▶ [WHAT YOU WILL DO]: Show every line of the records below that contains the word "grau".

▶ [Dataset entries]:
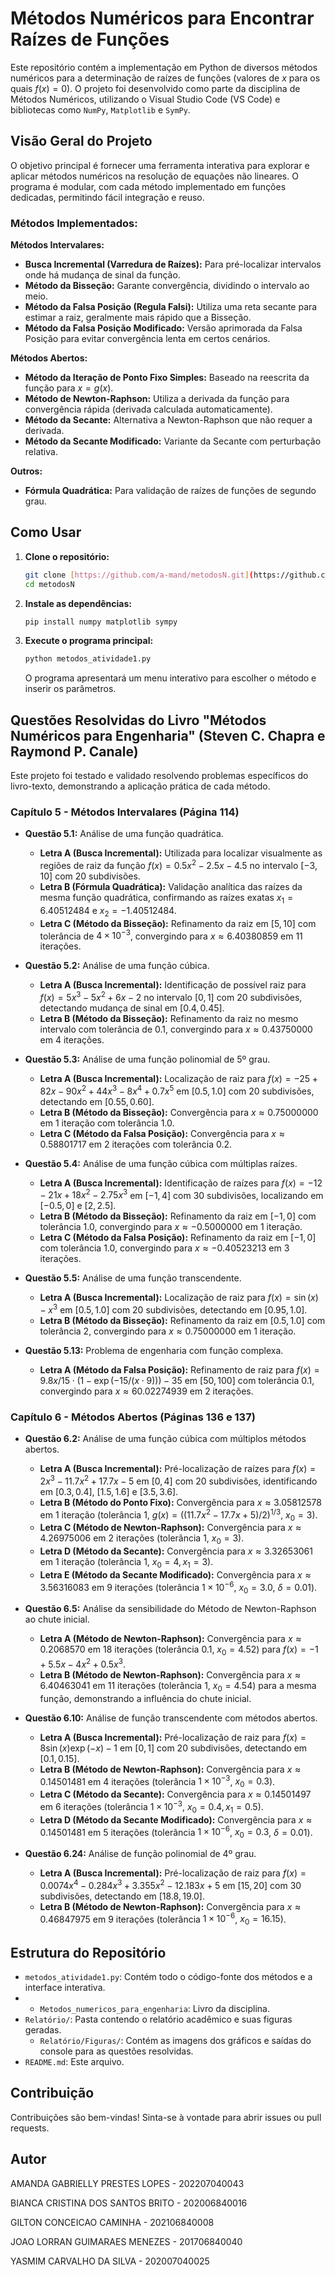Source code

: # Métodos Numéricos para Encontrar Raízes de Funções

Este repositório contém a implementação em Python de diversos métodos numéricos para a determinação de raízes de funções (valores de $x$ para os quais $f(x) = 0$). O projeto foi desenvolvido como parte da disciplina de Métodos Numéricos, utilizando o Visual Studio Code (VS Code) e bibliotecas como `NumPy`, `Matplotlib` e `SymPy`.

## Visão Geral do Projeto

O objetivo principal é fornecer uma ferramenta interativa para explorar e aplicar métodos numéricos na resolução de equações não lineares. O programa é modular, com cada método implementado em funções dedicadas, permitindo fácil integração e reuso.

### Métodos Implementados:

**Métodos Intervalares:**
* **Busca Incremental (Varredura de Raízes):** Para pré-localizar intervalos onde há mudança de sinal da função.
* **Método da Bisseção:** Garante convergência, dividindo o intervalo ao meio.
* **Método da Falsa Posição (Regula Falsi):** Utiliza uma reta secante para estimar a raiz, geralmente mais rápido que a Bisseção.
* **Método da Falsa Posição Modificado:** Versão aprimorada da Falsa Posição para evitar convergência lenta em certos cenários.

**Métodos Abertos:**
* **Método da Iteração de Ponto Fixo Simples:** Baseado na reescrita da função para $x = g(x)$.
* **Método de Newton-Raphson:** Utiliza a derivada da função para convergência rápida (derivada calculada automaticamente).
* **Método da Secante:** Alternativa a Newton-Raphson que não requer a derivada.
* **Método da Secante Modificado:** Variante da Secante com perturbação relativa.

**Outros:**
* **Fórmula Quadrática:** Para validação de raízes de funções de segundo grau.

## Como Usar

1.  **Clone o repositório:**
    ```bash
    git clone [https://github.com/a-mand/metodosN.git](https://github.com/a-mand/metodosN.git)
    cd metodosN
    ```
2.  **Instale as dependências:**
    ```bash
    pip install numpy matplotlib sympy
    ```
3.  **Execute o programa principal:**
    ```bash
    python metodos_atividade1.py
    ```
    O programa apresentará um menu interativo para escolher o método e inserir os parâmetros.

## Questões Resolvidas do Livro "Métodos Numéricos para Engenharia" (Steven C. Chapra e Raymond P. Canale)

Este projeto foi testado e validado resolvendo problemas específicos do livro-texto, demonstrando a aplicação prática de cada método.

### Capítulo 5 - Métodos Intervalares (Página 114)

* **Questão 5.1:** Análise de uma função quadrática.
    * **Letra A (Busca Incremental):** Utilizada para localizar visualmente as regiões de raiz da função $f(x) = 0.5x^2 - 2.5x - 4.5$ no intervalo $[-3, 10]$ com 20 subdivisões.
    * **Letra B (Fórmula Quadrática):** Validação analítica das raízes da mesma função quadrática, confirmando as raízes exatas $x_1 = 6.40512484$ e $x_2 = -1.40512484$.
    * **Letra C (Método da Bisseção):** Refinamento da raiz em $[5, 10]$ com tolerância de $4 \times 10^{-3}$, convergindo para $x \approx 6.40380859$ em 11 iterações.

* **Questão 5.2:** Análise de uma função cúbica.
    * **Letra A (Busca Incremental):** Identificação de possível raiz para $f(x) = 5x^3 - 5x^2 + 6x - 2$ no intervalo $[0, 1]$ com 20 subdivisões, detectando mudança de sinal em $[0.4, 0.45]$.
    * **Letra B (Método da Bisseção):** Refinamento da raiz no mesmo intervalo com tolerância de $0.1$, convergindo para $x \approx 0.43750000$ em 4 iterações.

* **Questão 5.3:** Análise de uma função polinomial de 5º grau.
    * **Letra A (Busca Incremental):** Localização de raiz para $f(x) = -25 + 82x - 90x^2 + 44x^3 - 8x^4 + 0.7x^5$ em $[0.5, 1.0]$ com 20 subdivisões, detectando em $[0.55, 0.60]$.
    * **Letra B (Método da Bisseção):** Convergência para $x \approx 0.75000000$ em 1 iteração com tolerância $1.0$.
    * **Letra C (Método da Falsa Posição):** Convergência para $x \approx 0.58801717$ em 2 iterações com tolerância $0.2$.

* **Questão 5.4:** Análise de uma função cúbica com múltiplas raízes.
    * **Letra A (Busca Incremental):** Identificação de raízes para $f(x) = -12 - 21x + 18x^2 - 2.75x^3$ em $[-1, 4]$ com 30 subdivisões, localizando em $[-0.5, 0]$ e $[2, 2.5]$.
    * **Letra B (Método da Bisseção):** Refinamento da raiz em $[-1, 0]$ com tolerância $1.0$, convergindo para $x \approx -0.5000000$ em 1 iteração.
    * **Letra C (Método da Falsa Posição):** Refinamento da raiz em $[-1, 0]$ com tolerância $1.0$, convergindo para $x \approx -0.40523213$ em 3 iterações.

* **Questão 5.5:** Análise de uma função transcendente.
    * **Letra A (Busca Incremental):** Localização de raiz para $f(x) = \sin(x) - x^3$ em $[0.5, 1.0]$ com 20 subdivisões, detectando em $[0.95, 1.0]$.
    * **Letra B (Método da Bisseção):** Refinamento da raiz em $[0.5, 1.0]$ com tolerância $2$, convergindo para $x \approx 0.75000000$ em 1 iteração.

* **Questão 5.13:** Problema de engenharia com função complexa.
    * **Letra A (Método da Falsa Posição):** Refinamento de raiz para $f(x) = 9.8x/15 \cdot (1 - \exp(-15/(x \cdot 9))) - 35$ em $[50, 100]$ com tolerância $0.1$, convergindo para $x \approx 60.02274939$ em 2 iterações.

### Capítulo 6 - Métodos Abertos (Páginas 136 e 137)

* **Questão 6.2:** Análise de uma função cúbica com múltiplos métodos abertos.
    * **Letra A (Busca Incremental):** Pré-localização de raízes para $f(x) = 2x^3 - 11.7x^2 + 17.7x - 5$ em $[0, 4]$ com 20 subdivisões, identificando em $[0.3, 0.4]$, $[1.5, 1.6]$ e $[3.5, 3.6]$.
    * **Letra B (Método do Ponto Fixo):** Convergência para $x \approx 3.05812578$ em 1 iteração (tolerância $1$, $g(x) = ((11.7x^2 - 17.7x + 5)/2)^{1/3}$, $x_0 = 3$).
    * **Letra C (Método de Newton-Raphson):** Convergência para $x \approx 4.26975006$ em 2 iterações (tolerância $1$, $x_0 = 3$).
    * **Letra D (Método da Secante):** Convergência para $x \approx 3.32653061$ em 1 iteração (tolerância $1$, $x_0 = 4, x_1 = 3$).
    * **Letra E (Método da Secante Modificado):** Convergência para $x \approx 3.56316083$ em 9 iterações (tolerância $1 \times 10^{-6}$, $x_0 = 3.0$, $\delta = 0.01$).

* **Questão 6.5:** Análise da sensibilidade do Método de Newton-Raphson ao chute inicial.
    * **Letra A (Método de Newton-Raphson):** Convergência para $x \approx 0.2068570$ em 18 iterações (tolerância $0.1$, $x_0 = 4.52$) para $f(x) = -1 + 5.5x - 4x^2 + 0.5x^3$.
    * **Letra B (Método de Newton-Raphson):** Convergência para $x \approx 6.40463041$ em 11 iterações (tolerância $1$, $x_0 = 4.54$) para a mesma função, demonstrando a influência do chute inicial.

* **Questão 6.10:** Análise de função transcendente com métodos abertos.
    * **Letra A (Busca Incremental):** Pré-localização de raiz para $f(x) = 8\sin(x)\exp(-x) - 1$ em $[0, 1]$ com 20 subdivisões, detectando em $[0.1, 0.15]$.
    * **Letra B (Método de Newton-Raphson):** Convergência para $x \approx 0.14501481$ em 4 iterações (tolerância $1 \times 10^{-3}$, $x_0 = 0.3$).
    * **Letra C (Método da Secante):** Convergência para $x \approx 0.14501497$ em 6 iterações (tolerância $1 \times 10^{-3}$, $x_0 = 0.4, x_1 = 0.5$).
    * **Letra D (Método da Secante Modificado):** Convergência para $x \approx 0.14501481$ em 5 iterações (tolerância $1 \times 10^{-6}$, $x_0 = 0.3$, $\delta = 0.01$).

* **Questão 6.24:** Análise de função polinomial de 4º grau.
    * **Letra A (Busca Incremental):** Pré-localização de raiz para $f(x) = 0.0074x^4 - 0.284x^3 + 3.355x^2 - 12.183x + 5$ em $[15, 20]$ com 30 subdivisões, detectando em $[18.8, 19.0]$.
    * **Letra B (Método de Newton-Raphson):** Convergência para $x \approx 0.46847975$ em 9 iterações (tolerância $1 \times 10^{-6}$, $x_0 = 16.15$).

## Estrutura do Repositório

* `metodos_atividade1.py`: Contém todo o código-fonte dos métodos e a interface interativa.
* * `Metodos_numericos_para_engenharia`: Livro da disciplina.
* `Relatório/`: Pasta contendo o relatório acadêmico e suas figuras geradas.
    * `Relatório/Figuras/`: Contém as imagens dos gráficos e saídas do console para as questões resolvidas.
* `README.md`: Este arquivo.

## Contribuição

Contribuições são bem-vindas! Sinta-se à vontade para abrir issues ou pull requests.

## Autor

AMANDA GABRIELLY PRESTES LOPES - 202207040043

BIANCA CRISTINA DOS SANTOS BRITO - 202006840016

GILTON CONCEICAO CAMINHA - 202106840008

JOAO LORRAN GUIMARAES MENEZES - 201706840040

YASMIM CARVALHO DA SILVA - 202007040025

▶ [WRITTEN RESPONSE]:
* **Fórmula Quadrática:** Para validação de raízes de funções de segundo grau.
* **Questão 5.3:** Análise de uma função polinomial de 5º grau.
* **Questão 6.24:** Análise de função polinomial de 4º grau.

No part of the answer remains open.